> _TASK PROMPT_:
Please return the lines of the data below, word for word, from the first line through the line containing "bahan-bahan khas yang".

---

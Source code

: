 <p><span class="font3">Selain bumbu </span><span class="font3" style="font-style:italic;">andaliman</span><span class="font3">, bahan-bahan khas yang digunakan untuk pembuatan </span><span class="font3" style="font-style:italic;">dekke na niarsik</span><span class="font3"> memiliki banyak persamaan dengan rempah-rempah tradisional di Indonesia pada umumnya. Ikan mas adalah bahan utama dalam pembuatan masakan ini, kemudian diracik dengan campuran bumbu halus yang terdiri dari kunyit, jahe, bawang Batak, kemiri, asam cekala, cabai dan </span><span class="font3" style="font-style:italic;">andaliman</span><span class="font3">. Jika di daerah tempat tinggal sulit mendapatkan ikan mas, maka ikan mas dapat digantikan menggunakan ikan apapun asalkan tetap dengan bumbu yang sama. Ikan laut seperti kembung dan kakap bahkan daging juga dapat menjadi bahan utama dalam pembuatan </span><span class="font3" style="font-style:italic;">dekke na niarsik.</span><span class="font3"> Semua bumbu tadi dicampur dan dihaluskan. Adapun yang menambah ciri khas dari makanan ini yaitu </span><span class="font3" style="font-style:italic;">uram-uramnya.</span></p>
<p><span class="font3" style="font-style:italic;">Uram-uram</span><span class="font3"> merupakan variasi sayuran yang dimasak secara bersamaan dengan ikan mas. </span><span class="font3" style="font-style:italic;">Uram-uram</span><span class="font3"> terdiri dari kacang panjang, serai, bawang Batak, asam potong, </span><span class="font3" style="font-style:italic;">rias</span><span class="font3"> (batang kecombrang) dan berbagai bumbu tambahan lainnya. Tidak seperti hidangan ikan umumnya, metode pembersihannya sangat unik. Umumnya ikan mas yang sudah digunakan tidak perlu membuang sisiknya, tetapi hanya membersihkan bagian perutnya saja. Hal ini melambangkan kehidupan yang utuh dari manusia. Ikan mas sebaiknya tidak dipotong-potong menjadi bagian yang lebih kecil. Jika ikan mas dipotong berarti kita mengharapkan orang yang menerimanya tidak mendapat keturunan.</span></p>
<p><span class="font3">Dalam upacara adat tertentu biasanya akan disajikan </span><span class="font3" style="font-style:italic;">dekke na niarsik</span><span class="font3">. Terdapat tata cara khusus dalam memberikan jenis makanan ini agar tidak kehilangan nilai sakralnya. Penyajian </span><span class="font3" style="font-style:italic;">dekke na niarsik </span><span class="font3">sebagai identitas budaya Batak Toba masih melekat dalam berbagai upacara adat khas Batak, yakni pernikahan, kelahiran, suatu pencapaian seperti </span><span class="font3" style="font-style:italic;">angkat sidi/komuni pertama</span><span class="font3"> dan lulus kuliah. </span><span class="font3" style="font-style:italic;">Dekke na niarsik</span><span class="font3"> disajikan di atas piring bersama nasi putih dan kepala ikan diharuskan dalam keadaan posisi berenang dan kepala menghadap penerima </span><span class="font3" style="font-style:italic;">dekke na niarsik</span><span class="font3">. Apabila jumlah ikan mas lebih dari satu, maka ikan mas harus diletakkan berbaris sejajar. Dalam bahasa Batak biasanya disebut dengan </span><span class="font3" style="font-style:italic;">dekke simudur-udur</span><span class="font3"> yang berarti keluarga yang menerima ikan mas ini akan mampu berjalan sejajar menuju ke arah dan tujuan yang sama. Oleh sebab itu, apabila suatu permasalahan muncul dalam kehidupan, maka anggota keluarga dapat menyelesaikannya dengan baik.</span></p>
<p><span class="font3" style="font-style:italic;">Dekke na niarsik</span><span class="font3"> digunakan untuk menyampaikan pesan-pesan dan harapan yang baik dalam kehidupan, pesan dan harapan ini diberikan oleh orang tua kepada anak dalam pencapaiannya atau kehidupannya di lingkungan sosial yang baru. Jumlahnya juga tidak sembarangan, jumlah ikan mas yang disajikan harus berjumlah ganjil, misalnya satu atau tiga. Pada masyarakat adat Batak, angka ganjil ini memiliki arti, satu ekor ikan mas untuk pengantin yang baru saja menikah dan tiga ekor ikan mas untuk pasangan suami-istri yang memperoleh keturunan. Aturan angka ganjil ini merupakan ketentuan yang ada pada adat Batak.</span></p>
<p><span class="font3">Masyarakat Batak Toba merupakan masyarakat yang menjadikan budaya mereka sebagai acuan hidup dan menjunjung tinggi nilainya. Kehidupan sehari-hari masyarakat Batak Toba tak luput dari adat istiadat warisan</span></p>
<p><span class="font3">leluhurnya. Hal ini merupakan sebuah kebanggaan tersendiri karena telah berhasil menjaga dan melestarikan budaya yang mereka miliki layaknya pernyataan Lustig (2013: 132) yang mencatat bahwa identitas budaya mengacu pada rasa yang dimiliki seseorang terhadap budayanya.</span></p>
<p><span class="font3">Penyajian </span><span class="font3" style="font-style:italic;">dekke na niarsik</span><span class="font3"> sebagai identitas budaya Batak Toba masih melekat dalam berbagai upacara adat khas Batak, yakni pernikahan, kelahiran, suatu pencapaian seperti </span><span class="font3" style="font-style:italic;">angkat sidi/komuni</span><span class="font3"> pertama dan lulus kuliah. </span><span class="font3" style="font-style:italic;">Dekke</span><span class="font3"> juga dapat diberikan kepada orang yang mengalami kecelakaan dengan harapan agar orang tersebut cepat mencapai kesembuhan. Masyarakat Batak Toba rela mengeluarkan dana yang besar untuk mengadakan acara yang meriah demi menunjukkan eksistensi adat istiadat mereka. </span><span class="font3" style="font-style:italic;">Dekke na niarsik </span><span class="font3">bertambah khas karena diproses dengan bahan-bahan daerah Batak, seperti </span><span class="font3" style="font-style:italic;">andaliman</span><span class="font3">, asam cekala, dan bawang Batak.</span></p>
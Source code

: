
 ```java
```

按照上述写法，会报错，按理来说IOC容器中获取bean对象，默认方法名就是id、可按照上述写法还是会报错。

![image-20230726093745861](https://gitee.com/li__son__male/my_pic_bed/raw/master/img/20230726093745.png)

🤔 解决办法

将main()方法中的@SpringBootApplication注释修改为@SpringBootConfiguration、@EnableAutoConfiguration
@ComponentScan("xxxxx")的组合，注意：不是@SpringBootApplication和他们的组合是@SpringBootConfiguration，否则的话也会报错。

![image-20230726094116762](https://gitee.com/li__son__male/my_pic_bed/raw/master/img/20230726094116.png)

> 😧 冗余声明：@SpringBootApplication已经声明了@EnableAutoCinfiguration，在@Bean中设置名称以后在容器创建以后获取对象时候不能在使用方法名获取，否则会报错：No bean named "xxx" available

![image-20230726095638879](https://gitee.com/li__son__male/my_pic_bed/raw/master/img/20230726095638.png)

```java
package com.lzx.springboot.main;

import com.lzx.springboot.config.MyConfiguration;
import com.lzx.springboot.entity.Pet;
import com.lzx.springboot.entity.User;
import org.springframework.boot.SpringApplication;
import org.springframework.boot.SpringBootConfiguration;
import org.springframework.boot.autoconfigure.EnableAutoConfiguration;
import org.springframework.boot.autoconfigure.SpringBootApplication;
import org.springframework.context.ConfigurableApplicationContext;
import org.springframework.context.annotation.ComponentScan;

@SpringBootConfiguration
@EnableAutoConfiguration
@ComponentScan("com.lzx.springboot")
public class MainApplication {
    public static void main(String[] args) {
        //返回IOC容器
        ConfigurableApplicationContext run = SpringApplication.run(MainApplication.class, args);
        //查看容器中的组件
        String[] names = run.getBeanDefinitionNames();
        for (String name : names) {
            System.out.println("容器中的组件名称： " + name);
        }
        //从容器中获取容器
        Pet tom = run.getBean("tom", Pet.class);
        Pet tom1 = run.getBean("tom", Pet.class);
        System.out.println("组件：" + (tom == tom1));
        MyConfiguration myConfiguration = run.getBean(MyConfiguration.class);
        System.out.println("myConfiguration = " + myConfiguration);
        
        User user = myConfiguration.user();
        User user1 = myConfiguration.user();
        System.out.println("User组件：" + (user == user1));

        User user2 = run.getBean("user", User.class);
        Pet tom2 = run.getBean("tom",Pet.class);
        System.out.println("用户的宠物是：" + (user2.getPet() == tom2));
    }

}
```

---

> _RESPONSE BOX_:
Source code

: <p><span class="font3">Selain bumbu </span><span class="font3" style="font-style:italic;">andaliman</span><span class="font3">, bahan-bahan khas yang digunakan untuk pembuatan </span><span class="font3" style="font-style:italic;">dekke na niarsik</span><span class="font3"> memiliki banyak persamaan dengan rempah-rempah tradisional di Indonesia pada umumnya. Ikan mas adalah bahan utama dalam pembuatan masakan ini, kemudian diracik dengan campuran bumbu halus yang terdiri dari kunyit, jahe, bawang Batak, kemiri, asam cekala, cabai dan </span><span class="font3" style="font-style:italic;">andaliman</span><span class="font3">. Jika di daerah tempat tinggal sulit mendapatkan ikan mas, maka ikan mas dapat digantikan menggunakan ikan apapun asalkan tetap dengan bumbu yang sama. Ikan laut seperti kembung dan kakap bahkan daging juga dapat menjadi bahan utama dalam pembuatan </span><span class="font3" style="font-style:italic;">dekke na niarsik.</span><span class="font3"> Semua bumbu tadi dicampur dan dihaluskan. Adapun yang menambah ciri khas dari makanan ini yaitu </span><span class="font3" style="font-style:italic;">uram-uramnya.</span></p>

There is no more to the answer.